Lachman doesn’t deny that cost is a relevant factor in millennials shifting toward outer boroughs, but she points to the idea that people are increasingly comfortable living with more roommates and willing to make living compromises.
“There are tradeoffs,” Lachman says. “In New York you don’t need to have a car, so you don’t pay car insurance. You have functioning public transit, and there are lots of things to do that aren’t expensive.”
New York, Lachman explains, is identified as a “primary magnet downtown,” or one of the most appealing city centers in the country. There are five others—Washington, D.C., Boston, Philadelphia, Chicago, and San Francisco—all of which land within the top 10 when it comes to cost of living in North America. According to Lachman, people will always flock to these cities because of how attractive they are, no matter the price or concessions required to make it work.

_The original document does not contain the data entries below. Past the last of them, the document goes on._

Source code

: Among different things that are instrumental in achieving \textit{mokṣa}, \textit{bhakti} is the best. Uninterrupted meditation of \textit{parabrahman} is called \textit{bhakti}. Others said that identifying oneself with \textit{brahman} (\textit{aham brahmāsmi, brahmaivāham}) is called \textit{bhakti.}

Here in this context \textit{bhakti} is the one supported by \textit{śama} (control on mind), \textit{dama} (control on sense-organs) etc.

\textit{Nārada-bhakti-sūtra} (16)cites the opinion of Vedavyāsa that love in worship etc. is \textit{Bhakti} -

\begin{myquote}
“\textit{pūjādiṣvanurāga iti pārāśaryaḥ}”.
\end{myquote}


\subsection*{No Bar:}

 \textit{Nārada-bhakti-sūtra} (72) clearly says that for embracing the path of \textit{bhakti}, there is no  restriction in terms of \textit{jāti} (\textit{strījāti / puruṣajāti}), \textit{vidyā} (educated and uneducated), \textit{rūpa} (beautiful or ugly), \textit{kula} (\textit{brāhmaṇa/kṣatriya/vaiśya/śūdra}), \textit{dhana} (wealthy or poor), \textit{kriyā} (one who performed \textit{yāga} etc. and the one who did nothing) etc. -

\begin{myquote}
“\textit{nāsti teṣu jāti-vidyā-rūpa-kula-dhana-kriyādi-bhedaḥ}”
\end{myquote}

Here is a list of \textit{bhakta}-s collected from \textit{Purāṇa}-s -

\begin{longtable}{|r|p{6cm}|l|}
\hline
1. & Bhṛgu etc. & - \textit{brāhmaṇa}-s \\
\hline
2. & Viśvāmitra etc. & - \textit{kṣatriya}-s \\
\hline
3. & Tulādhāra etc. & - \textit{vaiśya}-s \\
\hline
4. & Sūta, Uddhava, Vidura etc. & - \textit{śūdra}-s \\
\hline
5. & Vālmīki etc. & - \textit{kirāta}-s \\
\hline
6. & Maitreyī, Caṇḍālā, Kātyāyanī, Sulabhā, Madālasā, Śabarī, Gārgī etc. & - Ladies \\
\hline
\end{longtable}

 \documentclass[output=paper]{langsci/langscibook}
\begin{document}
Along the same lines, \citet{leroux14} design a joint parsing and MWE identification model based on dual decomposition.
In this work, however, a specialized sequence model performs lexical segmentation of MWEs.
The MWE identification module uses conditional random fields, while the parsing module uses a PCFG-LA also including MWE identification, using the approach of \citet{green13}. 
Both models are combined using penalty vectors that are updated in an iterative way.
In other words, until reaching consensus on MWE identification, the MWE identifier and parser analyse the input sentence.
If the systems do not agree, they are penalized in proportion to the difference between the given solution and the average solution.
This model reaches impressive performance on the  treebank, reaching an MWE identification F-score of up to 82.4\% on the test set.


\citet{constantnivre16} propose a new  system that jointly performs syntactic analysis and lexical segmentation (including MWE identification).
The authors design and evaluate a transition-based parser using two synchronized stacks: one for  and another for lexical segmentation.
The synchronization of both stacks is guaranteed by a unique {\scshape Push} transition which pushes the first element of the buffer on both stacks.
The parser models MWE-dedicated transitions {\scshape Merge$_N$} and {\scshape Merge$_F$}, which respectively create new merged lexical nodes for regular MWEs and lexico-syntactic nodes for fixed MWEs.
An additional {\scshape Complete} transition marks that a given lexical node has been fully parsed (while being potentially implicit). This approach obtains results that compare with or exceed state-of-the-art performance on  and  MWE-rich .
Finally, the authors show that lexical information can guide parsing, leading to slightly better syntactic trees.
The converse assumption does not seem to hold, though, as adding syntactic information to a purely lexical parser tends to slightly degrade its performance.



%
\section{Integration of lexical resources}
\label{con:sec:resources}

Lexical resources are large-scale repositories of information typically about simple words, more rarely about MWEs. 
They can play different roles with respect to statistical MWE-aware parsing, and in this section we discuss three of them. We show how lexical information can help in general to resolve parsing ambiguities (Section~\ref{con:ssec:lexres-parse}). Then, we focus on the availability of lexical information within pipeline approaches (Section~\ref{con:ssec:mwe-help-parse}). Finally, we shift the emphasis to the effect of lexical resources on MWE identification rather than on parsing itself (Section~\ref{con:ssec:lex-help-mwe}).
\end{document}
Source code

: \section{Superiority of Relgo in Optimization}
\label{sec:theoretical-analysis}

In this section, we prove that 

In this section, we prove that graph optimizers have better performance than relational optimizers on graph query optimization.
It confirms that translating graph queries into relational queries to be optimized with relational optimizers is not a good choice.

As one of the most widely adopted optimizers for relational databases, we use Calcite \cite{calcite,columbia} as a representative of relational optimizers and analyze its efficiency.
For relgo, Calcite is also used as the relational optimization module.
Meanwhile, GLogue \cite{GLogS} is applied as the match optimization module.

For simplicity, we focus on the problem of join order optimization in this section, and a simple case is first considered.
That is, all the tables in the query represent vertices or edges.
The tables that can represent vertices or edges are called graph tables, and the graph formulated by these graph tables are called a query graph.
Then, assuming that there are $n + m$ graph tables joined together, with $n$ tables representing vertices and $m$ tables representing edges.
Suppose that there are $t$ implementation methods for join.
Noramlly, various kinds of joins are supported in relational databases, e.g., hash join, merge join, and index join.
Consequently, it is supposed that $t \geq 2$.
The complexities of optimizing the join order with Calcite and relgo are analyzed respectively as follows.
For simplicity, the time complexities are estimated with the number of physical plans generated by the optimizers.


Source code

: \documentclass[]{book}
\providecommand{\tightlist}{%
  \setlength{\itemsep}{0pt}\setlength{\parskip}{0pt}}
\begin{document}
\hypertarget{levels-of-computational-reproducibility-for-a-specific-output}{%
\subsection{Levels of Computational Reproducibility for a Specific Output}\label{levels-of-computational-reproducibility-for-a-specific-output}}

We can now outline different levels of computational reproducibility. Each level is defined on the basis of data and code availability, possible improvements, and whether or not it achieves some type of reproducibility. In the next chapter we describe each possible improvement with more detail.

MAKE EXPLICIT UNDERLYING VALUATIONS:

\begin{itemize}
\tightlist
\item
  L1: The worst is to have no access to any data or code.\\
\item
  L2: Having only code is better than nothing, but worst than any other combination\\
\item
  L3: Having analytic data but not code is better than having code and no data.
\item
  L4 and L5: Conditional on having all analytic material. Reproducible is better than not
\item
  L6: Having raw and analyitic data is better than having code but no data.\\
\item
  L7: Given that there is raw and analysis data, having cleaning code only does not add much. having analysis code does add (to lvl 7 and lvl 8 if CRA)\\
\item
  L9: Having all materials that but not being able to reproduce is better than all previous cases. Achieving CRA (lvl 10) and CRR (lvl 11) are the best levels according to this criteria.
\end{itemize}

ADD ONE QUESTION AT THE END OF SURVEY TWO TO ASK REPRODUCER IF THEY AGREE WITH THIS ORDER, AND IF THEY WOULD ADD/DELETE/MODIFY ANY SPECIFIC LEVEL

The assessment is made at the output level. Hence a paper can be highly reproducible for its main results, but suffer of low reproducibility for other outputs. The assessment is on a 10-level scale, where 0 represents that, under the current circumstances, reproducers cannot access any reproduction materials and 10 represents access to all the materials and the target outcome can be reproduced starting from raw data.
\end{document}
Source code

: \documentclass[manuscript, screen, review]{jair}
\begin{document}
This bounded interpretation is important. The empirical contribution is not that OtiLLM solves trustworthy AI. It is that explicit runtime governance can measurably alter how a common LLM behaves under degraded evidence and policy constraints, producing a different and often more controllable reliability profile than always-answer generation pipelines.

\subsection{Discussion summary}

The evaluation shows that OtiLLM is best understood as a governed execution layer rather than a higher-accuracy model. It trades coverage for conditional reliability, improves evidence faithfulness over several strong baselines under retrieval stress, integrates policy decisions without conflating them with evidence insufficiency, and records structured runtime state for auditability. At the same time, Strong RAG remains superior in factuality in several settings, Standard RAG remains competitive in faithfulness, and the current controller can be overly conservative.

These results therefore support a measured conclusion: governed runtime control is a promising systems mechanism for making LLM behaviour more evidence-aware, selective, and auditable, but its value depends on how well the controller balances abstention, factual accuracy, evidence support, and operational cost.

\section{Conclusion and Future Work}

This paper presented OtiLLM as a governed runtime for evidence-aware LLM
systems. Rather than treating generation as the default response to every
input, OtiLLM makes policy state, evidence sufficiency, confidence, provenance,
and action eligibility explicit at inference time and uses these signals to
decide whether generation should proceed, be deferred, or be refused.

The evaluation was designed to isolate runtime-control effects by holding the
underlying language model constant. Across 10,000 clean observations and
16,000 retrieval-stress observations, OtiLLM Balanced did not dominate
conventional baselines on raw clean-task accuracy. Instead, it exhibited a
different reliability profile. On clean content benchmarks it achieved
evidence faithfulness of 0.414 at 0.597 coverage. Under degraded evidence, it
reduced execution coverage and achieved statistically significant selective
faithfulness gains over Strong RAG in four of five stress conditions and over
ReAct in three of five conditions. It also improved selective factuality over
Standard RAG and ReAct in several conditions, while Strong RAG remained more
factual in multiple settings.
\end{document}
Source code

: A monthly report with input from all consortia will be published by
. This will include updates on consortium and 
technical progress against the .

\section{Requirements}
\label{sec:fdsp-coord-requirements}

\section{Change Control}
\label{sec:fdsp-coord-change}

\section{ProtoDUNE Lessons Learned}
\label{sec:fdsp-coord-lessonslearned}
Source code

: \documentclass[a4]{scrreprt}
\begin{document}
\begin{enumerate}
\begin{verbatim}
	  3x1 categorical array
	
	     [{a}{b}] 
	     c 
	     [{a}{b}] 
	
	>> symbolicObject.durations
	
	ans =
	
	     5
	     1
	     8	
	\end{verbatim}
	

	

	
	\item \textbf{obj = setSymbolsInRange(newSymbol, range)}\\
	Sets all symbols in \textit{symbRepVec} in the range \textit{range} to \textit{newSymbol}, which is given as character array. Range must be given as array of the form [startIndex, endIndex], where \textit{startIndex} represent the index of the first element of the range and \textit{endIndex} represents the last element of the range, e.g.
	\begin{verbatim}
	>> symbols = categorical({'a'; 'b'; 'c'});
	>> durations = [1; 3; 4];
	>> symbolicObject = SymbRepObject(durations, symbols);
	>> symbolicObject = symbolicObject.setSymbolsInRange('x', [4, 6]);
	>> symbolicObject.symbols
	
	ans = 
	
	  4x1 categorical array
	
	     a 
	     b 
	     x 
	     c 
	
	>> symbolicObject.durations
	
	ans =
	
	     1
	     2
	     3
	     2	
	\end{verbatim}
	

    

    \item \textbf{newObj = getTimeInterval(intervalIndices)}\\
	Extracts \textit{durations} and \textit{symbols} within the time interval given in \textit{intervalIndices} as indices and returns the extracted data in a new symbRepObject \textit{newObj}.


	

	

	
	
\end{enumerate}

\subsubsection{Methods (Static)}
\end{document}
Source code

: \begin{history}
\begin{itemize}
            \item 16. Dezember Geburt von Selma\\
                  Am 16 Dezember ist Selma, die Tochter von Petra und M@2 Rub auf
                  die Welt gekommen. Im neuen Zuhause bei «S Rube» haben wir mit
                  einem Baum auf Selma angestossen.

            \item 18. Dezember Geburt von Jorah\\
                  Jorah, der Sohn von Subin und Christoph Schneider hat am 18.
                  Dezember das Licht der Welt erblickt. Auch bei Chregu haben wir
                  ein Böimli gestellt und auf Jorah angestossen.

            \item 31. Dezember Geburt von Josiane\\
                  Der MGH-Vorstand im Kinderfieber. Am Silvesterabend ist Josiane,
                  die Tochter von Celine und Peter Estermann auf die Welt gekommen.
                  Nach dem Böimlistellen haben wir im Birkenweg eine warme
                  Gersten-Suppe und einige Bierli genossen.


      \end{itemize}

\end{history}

The idea of living in a city with such an established identity isn’t for every millennial though, which explains a rise in the populations of slightly smaller cities like Seattle, Portland, Denver, Minneapolis, and Austin. These are secondary magnet downtowns, which don’t have the same type of draw as primaries, but consist of strong urban centers.
Further down the line are shifts to even more peripheral cities like Milwaukee. Though it’s not commonly regarded in the same league as urban giants like New York, the Wisconsin city has experienced a modest but steady population growth, with optimism that the growth will continue.
“The thing that drew me is that the story of Milwaukee is really unfinished,” Milwaukee resident Angela Damiani tells BTRtoday. “I can feel the impact that I have almost immediately because of the size and scale.”
Damiani is a member of NEWaukee, a social architecture firm started in 2009 that organizes events and programs to connect people within the city of Milwaukee. The organization aims to engage Milwaukeeans to create the culture and change they want to see in their city. She says the impact she and others can have on the environment is a major attraction.
“Even if I lived 90 minutes south in Chicago, there’s no way I’d be able to have a regular audience with Rahm Emmanuel the way that I can with our mayor Tom Barrett here,” Damiani says. “That’s a really unique opportunity if you want to create change, or create anything.”
Perhaps in years to come, more millennials will flock to smaller cities where their influence will be greater and their voices will ring louder. It’s certainly something that can’t be overlooked in a generation that makes up roughly a quarter of the population.
“There are so many millennials that if just a few of them do anything, it’s a significant trend,” Lachman says. “There will be all kinds of experimentation, and it can be a very small percentage of the total, but it’s still a meaningful number.”
The important thing to remember is there will always be people moving in and out of all cities, regardless of age. The generation following millennials, sometimes referred to as “Gen-Next,” is just as large, so a continuous flow into magnetic downtowns, as well as outward into surrounding neighborhoods and suburbs, can be expected.
“Some of the people that identify as suburban and are now living in cities will probably migrate to the suburbs,” Lachman explains. “But there will be others who will decide it’s too important to stay in a dynamic, global city. You can’t say that everybody’s going to do anything.”